The role of land use planning in directing growth towards areas that are presently or may be served by TVE in the future is another topic that has not received sufficient attention in the literature. Including MCDA and TVE siting as part of a future land use planning process could help ensure current, as well as projected, populations are considered when determining TVE capacities. With the development of maps and MCDA-derived results, local officials may be able to develop appropriate subarea plans or incentive-based zoning strategies to support private sector implementation as part of new development projects. Such an approach may also naturally lend itself to inclusion of multi-purpose functionality of the TVE, such as year-round recreation opportunities (e.g., a TVE berm that also serves as a park). Future research on the applicability of this approach may be beneficial to determine broader practical application as coastal communities manage future growth.
7. Conclusions
This case study of tsunami vertical-evacuation siting in Ocean Shores, Washington, focused on the use of GIS-MCDA to support risk-reduction decision making. Based on our analysis, we reach several conclusions that bear on future tsunami risk-reduction research and application to at-risk communities.
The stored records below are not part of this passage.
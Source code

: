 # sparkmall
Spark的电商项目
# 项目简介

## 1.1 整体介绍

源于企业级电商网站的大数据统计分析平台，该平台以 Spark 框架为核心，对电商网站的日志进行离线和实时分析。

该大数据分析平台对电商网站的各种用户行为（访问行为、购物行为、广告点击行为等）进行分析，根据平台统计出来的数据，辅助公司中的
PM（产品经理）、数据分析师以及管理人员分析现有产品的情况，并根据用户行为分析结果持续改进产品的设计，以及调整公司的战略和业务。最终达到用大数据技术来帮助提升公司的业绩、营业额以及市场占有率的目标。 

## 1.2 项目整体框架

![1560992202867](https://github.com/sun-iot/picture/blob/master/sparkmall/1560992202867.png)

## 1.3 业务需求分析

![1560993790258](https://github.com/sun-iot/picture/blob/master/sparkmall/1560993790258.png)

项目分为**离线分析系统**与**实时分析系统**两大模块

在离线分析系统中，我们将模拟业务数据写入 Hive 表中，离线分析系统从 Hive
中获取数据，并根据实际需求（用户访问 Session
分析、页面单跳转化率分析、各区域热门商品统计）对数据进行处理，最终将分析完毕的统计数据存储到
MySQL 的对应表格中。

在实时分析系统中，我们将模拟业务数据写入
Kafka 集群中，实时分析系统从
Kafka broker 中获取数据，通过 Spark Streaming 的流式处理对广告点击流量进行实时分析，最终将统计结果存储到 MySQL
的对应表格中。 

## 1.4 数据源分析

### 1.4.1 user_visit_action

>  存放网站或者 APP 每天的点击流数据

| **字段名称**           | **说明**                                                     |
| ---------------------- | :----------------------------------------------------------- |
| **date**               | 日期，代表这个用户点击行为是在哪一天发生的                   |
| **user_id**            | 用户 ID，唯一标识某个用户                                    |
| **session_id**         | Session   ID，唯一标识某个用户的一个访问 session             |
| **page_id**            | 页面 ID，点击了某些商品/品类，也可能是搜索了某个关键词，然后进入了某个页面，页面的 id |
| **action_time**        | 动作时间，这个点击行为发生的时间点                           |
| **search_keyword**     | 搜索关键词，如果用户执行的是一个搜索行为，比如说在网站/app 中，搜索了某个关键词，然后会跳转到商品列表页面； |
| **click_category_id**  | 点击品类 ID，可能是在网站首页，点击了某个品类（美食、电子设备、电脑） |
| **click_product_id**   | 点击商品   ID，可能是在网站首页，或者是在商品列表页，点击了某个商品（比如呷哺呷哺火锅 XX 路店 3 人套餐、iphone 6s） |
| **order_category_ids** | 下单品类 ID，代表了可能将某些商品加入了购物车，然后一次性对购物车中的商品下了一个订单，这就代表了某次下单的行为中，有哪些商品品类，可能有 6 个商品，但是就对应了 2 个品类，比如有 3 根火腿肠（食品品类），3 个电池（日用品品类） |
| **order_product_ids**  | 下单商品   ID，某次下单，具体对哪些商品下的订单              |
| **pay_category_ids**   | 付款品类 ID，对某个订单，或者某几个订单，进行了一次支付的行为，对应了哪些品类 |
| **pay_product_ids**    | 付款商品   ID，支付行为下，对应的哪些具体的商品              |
• Populations at risk are widely distributed and no one vertical-evacuation refuge can provide universal protection from tsunami hazards.
• Workshop participants significantly underestimated population capacity for many of the proposed TVE sites, indicating the value of incorporating geospatial modeling into future workshops.
• Workshops participants also prioritized TVE sites that had relatively lower value in terms of potential reductions of loss of life, indicating the need for more discussion on TVE priorities.
• The benefits of each vertical evacuation refuge varied depending on which population group was prioritized (e.g., residents versus tourists), as well as the postdisaster availability of bridges.
• GIS-based, multi-criteria decision analysis that includes community workshops provides a useful tool for federal, state, and local decision makers faced with prioritizing scarce resources for tsunami risk reduction.
• Tighter integration of GIS-MCDA into community participatory approaches could provide a more interactive exploration of alternatives, tradeoffs, priorities, and qualities of TVE sites. Future work could be strengthened by a comparison of revealed vs. expressed preferences to better understand implications of community preferences. Ethical considerations warrant additional discussion as TVE site planning matures.
Acknowledgments
This study was supported by the US Geological Survey (USGS) Land Change Science Program. We thank Mara Tongue of the USGS, Peter Howe of Utah State University, and three anonymous reviewers for their insightful reviews of earlier versions of the article. Any use of trade, product, or firm names is for descriptive purposes only and does not imply endorsement by the US Government.